This is a reprint of a 2014 Flashback post. I was shocked to see the Cubs having lost two in a row at home this week to end their season. This refers to a time in G-Burg when the Met's were in a good streak and lost unexpectedly. The tombstone commemorating the event was placed in my front lawn by Judge Harry Bulkeley, a die-hard Cub fan. 1999. To Cubs fans, sorry. The hurt will last awhile, no way to make it go away except the passage of time.
It is September and as good a time as any, I guess, to write the obituary for the 2014 New York Met's season. For the past 8 years we have been a Triple A team in Major League uni's. Any semblance to a MLB competitive team is purely coincidental, or more to the point, impossible. Another meaningless season and another losing one at that.
The owners were taken in by Bernie Madoff and we Met followers have been taken in by the owners. If this sounds like gibberish, go read up on Madoff, the Wilpons and the ever decreasing loyalty of the Met's fans. And now with yesterday's announcement of a lawsuit directed to the Wilpons for labor improprieties toward a pregnant unmarried staff member, once again we discuss other issuers about the club other than baseball
We aren't like Cubs fans - we don't blindly follow for centuries waiting for a winner. We leave Citi Field empty. Attendance has decreased each year since 2006, the last time we almost made the playoffs. There are other attractions and entertainment in the Big Apple.
But I remain a Met fan. It is tough and I must say, fantasy baseball gives me an outlet to enjoy baseball if not my team. One of my baseball fantasies is hitching up with another team. I may end up like my neighbor, Luther, who said right after the strike in '94 that he wasn't following the baseball or the Cardinals anymore. But, oddly, he always seemed to know the score and highlights after each game.
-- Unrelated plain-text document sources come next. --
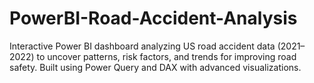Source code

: # PowerBI-Road-Accident-Analysis
Interactive Power BI dashboard analyzing US road accident data (2021–2022) to uncover patterns, risk factors, and trends for improving road safety. Built using Power Query and DAX with advanced visualizations.
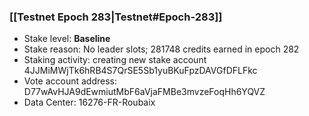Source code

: ### [[Testnet Epoch 283|Testnet#Epoch-283]]
* Stake level: **Baseline**
* Stake reason: No leader slots; 281748 credits earned in epoch 282
* Staking activity: creating new stake account 4JJMiMWjTk6hRB4S7QrSE5Sb1yuBKuFpzDAVGfDFLFkc
* Vote account address: D77wAvHJA9dEwmiutMbF6aVjaFMBe3mvzeFoqHh6YQVZ
* Data Center: 16276-FR-Roubaix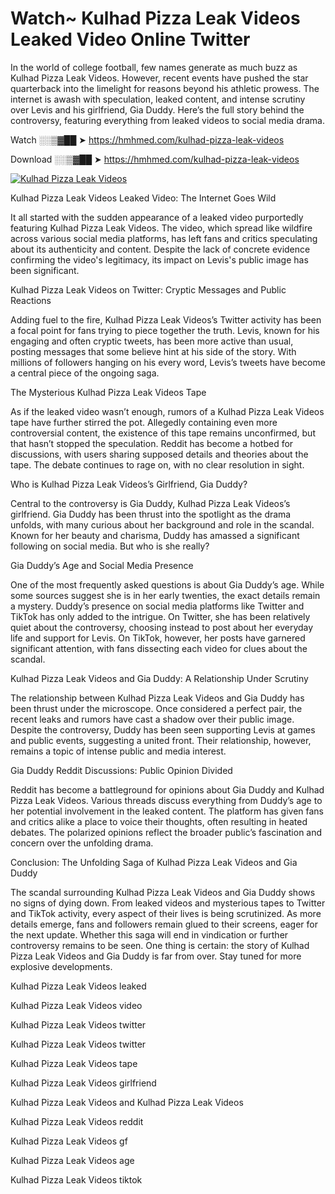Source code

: # Watch~ Kulhad Pizza Leak Videos Leaked Video Online Twitter

In the world of college football, few names generate as much buzz as Kulhad Pizza Leak Videos. However, recent events have pushed the star quarterback into the limelight for reasons beyond his athletic prowess. The internet is awash with speculation, leaked content, and intense scrutiny over Levis and his girlfriend, Gia Duddy. Here’s the full story behind the controversy, featuring everything from leaked videos to social media drama.

Watch ░░▒▓██ ➤ https://hmhmed.com/kulhad-pizza-leak-videos

Download ░░▒▓██ ➤ https://hmhmed.com/kulhad-pizza-leak-videos

[![Kulhad Pizza Leak Videos](https://i.imgur.com/dJHk4Zq.gif)](https://hmhmed.com/kulhad-pizza-leak-videos)

Kulhad Pizza Leak Videos Leaked Video: The Internet Goes Wild

It all started with the sudden appearance of a leaked video purportedly featuring Kulhad Pizza Leak Videos. The video, which spread like wildfire across various social media platforms, has left fans and critics speculating about its authenticity and content. Despite the lack of concrete evidence confirming the video's legitimacy, its impact on Levis's public image has been significant.

Kulhad Pizza Leak Videos on Twitter: Cryptic Messages and Public Reactions

Adding fuel to the fire, Kulhad Pizza Leak Videos’s Twitter activity has been a focal point for fans trying to piece together the truth. Levis, known for his engaging and often cryptic tweets, has been more active than usual, posting messages that some believe hint at his side of the story. With millions of followers hanging on his every word, Levis’s tweets have become a central piece of the ongoing saga.

The Mysterious Kulhad Pizza Leak Videos Tape

As if the leaked video wasn’t enough, rumors of a Kulhad Pizza Leak Videos tape have further stirred the pot. Allegedly containing even more controversial content, the existence of this tape remains unconfirmed, but that hasn’t stopped the speculation. Reddit has become a hotbed for discussions, with users sharing supposed details and theories about the tape. The debate continues to rage on, with no clear resolution in sight.

Who is Kulhad Pizza Leak Videos’s Girlfriend, Gia Duddy?

Central to the controversy is Gia Duddy, Kulhad Pizza Leak Videos’s girlfriend. Gia Duddy has been thrust into the spotlight as the drama unfolds, with many curious about her background and role in the scandal. Known for her beauty and charisma, Duddy has amassed a significant following on social media. But who is she really?

Gia Duddy’s Age and Social Media Presence

One of the most frequently asked questions is about Gia Duddy’s age. While some sources suggest she is in her early twenties, the exact details remain a mystery. Duddy’s presence on social media platforms like Twitter and TikTok has only added to the intrigue. On Twitter, she has been relatively quiet about the controversy, choosing instead to post about her everyday life and support for Levis. On TikTok, however, her posts have garnered significant attention, with fans dissecting each video for clues about the scandal.

Kulhad Pizza Leak Videos and Gia Duddy: A Relationship Under Scrutiny

The relationship between Kulhad Pizza Leak Videos and Gia Duddy has been thrust under the microscope. Once considered a perfect pair, the recent leaks and rumors have cast a shadow over their public image. Despite the controversy, Duddy has been seen supporting Levis at games and public events, suggesting a united front. Their relationship, however, remains a topic of intense public and media interest.

Gia Duddy Reddit Discussions: Public Opinion Divided

Reddit has become a battleground for opinions about Gia Duddy and Kulhad Pizza Leak Videos. Various threads discuss everything from Duddy’s age to her potential involvement in the leaked content. The platform has given fans and critics alike a place to voice their thoughts, often resulting in heated debates. The polarized opinions reflect the broader public’s fascination and concern over the unfolding drama.

Conclusion: The Unfolding Saga of Kulhad Pizza Leak Videos and Gia Duddy

The scandal surrounding Kulhad Pizza Leak Videos and Gia Duddy shows no signs of dying down. From leaked videos and mysterious tapes to Twitter and TikTok activity, every aspect of their lives is being scrutinized. As more details emerge, fans and followers remain glued to their screens, eager for the next update. Whether this saga will end in vindication or further controversy remains to be seen. One thing is certain: the story of Kulhad Pizza Leak Videos and Gia Duddy is far from over. Stay tuned for more explosive developments.

Kulhad Pizza Leak Videos leaked

Kulhad Pizza Leak Videos video

Kulhad Pizza Leak Videos twitter

Kulhad Pizza Leak Videos twitter

Kulhad Pizza Leak Videos tape

Kulhad Pizza Leak Videos girlfriend

Kulhad Pizza Leak Videos and Kulhad Pizza Leak Videos

Kulhad Pizza Leak Videos reddit

Kulhad Pizza Leak Videos gf

Kulhad Pizza Leak Videos age

Kulhad Pizza Leak Videos tiktok
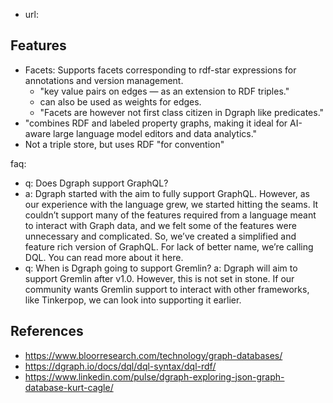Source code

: 
- url: 

## Features
- Facets: Supports facets corresponding to rdf-star expressions for annotations and version management.
  - "key value pairs on edges — as an extension to RDF triples."
  - can also be used as weights for edges.
  - "Facets are however not first class citizen in Dgraph like predicates."
- "combines RDF and labeled property graphs, making it ideal for AI-aware large language model editors and data analytics."
- Not a triple store, but uses RDF "for convention"

faq:
  - q: Does Dgraph support GraphQL?
  - a: Dgraph started with the aim to fully support GraphQL. However, as our experience with the language grew, we started hitting the seams. It couldn’t support many of the features required from a language meant to interact with Graph data, and we felt some of the features were unnecessary and complicated. So, we’ve created a simplified and feature rich version of GraphQL. For lack of better name, we’re calling DQL. You can read more about it here.
  - q: When is Dgraph going to support Gremlin?
    a: Dgraph will aim to support Gremlin after v1.0. However, this is not set in stone. If our community wants Gremlin support to interact with other frameworks, like Tinkerpop, we can look into supporting it earlier.



## References

- https://www.bloorresearch.com/technology/graph-databases/
- https://dgraph.io/docs/dql/dql-syntax/dql-rdf/
- https://www.linkedin.com/pulse/dgraph-exploring-json-graph-database-kurt-cagle/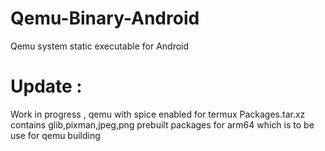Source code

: # Qemu-Binary-Android
Qemu system static executable for Android

# Update :
Work in progress , qemu with spice enabled for termux
Packages.tar.xz contains glib,pixman,jpeg,png prebuilt packages for arm64 which is to be use for qemu building
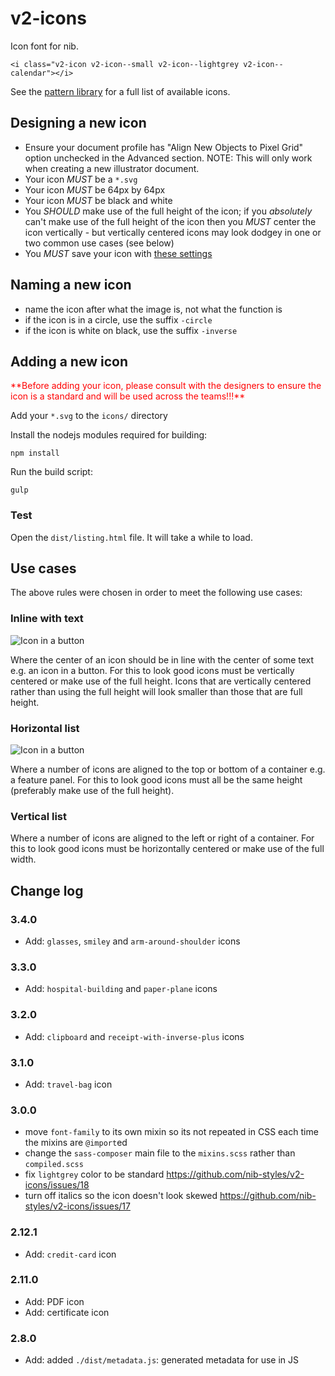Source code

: # v2-icons

Icon font for nib.

    <i class="v2-icon v2-icon--small v2-icon--lightgrey v2-icon--calendar"></i>

See the [pattern library](https://design.nib.com.au/language/master/#/atom/icon) for a full list of available icons.

## Designing a new icon

 - Ensure your document profile has "Align New Objects to Pixel Grid" option unchecked in the Advanced section. NOTE: This will only work when creating a new illustrator document.
 - Your icon *MUST* be a `*.svg`
 - Your icon *MUST* be 64px by 64px
 - Your icon *MUST* be black and white
 - You *SHOULD* make use of the full height of the icon; if you *absolutely* can't make use of the full height of the icon then you *MUST* center the icon vertically - but vertically centered icons may look dodgey in one or two common use cases (see below)
 - You *MUST* save your icon with [these settings](https://www.npmjs.com/package/gulp-iconfont#preparing-svg-s)

## Naming a new icon

 - name the icon after what the image is, not what the function is
 - if the icon is in a circle, use the suffix `-circle`
 - if the icon is white on black, use the suffix `-inverse`

## Adding a new icon

<span style="color:red;">
**Before adding your icon, please consult with the designers to ensure the icon is a standard and will be used across the teams!!!**
</span>

Add your `*.svg` to the `icons/` directory

Install the nodejs modules required for building:

    npm install

Run the build script:

    gulp

### Test

Open the `dist/listing.html` file.  It will take a while to load. 

## Use cases

The above rules were chosen in order to meet the following use cases:

### Inline with text

![Icon in a button](doc/use-case-btn.png?raw=true)

Where the center of an icon should be in line with the center of some text e.g. an icon in a button. For this to look good icons must be vertically centered or make use of the full height. Icons that are vertically centered rather than using the full height will look smaller than those that are full height.

### Horizontal list

![Icon in a button](doc/use-case-horiz-list.png?raw=true)

Where a number of icons are aligned to the top or bottom of a container e.g. a feature panel. For this to look good icons must all be the same height (preferably make use of the full height).

### Vertical list

Where a number of icons are aligned to the left or right of a container. For this to look good icons must be horizontally centered or make use of the full width.

## Change log

### 3.4.0
- Add: `glasses`, `smiley` and `arm-around-shoulder` icons

### 3.3.0
- Add: `hospital-building` and `paper-plane` icons

### 3.2.0
- Add: `clipboard` and `receipt-with-inverse-plus` icons

### 3.1.0
- Add: `travel-bag` icon

### 3.0.0

- move `font-family` to its own mixin so its not repeated in CSS each time the mixins are `@import`ed
- change the `sass-composer` main file to the `mixins.scss` rather than `compiled.scss`
- fix `lightgrey` color to be standard https://github.com/nib-styles/v2-icons/issues/18
- turn off italics so the icon doesn't look skewed https://github.com/nib-styles/v2-icons/issues/17

### 2.12.1

- Add: `credit-card` icon

### 2.11.0

- Add: PDF icon
- Add: certificate icon

### 2.8.0

- Add: added `./dist/metadata.js`: generated metadata for use in JS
Back in my days on Chambers Street in G-Burg, I lived a couple houses down from a big Cubs fan, Judge Harry Bulkeley. Each Spring I would send over to him poems explaining how the Mets would rule, and the Cubs wouldn't for the new season. I have some of them around here someplace but. alas, too many moves, too many boxes.
Harry would reciprocate; sometimes with a laugh or guffaw in the courthouse hallway, sometimes a conversation in the local watering hole on friday's, sometimes with a bit more creativity.
I awoke one day in September, 1999, and did my usual check around to see if everything in the neighborhood was where it was supposed to be. When I looked out the front door I saw a grave of leaves and a headstone in my yard. Harry had pulled out all the stops on this one.
RIP
NY Mets
1999
And on either side he wrote:
"Too Bad" & "No More Miracles"
We didn't make it in 1999, but we were in the Series the next year and competitive for a few years after that. The Cubs? Well, that's another story.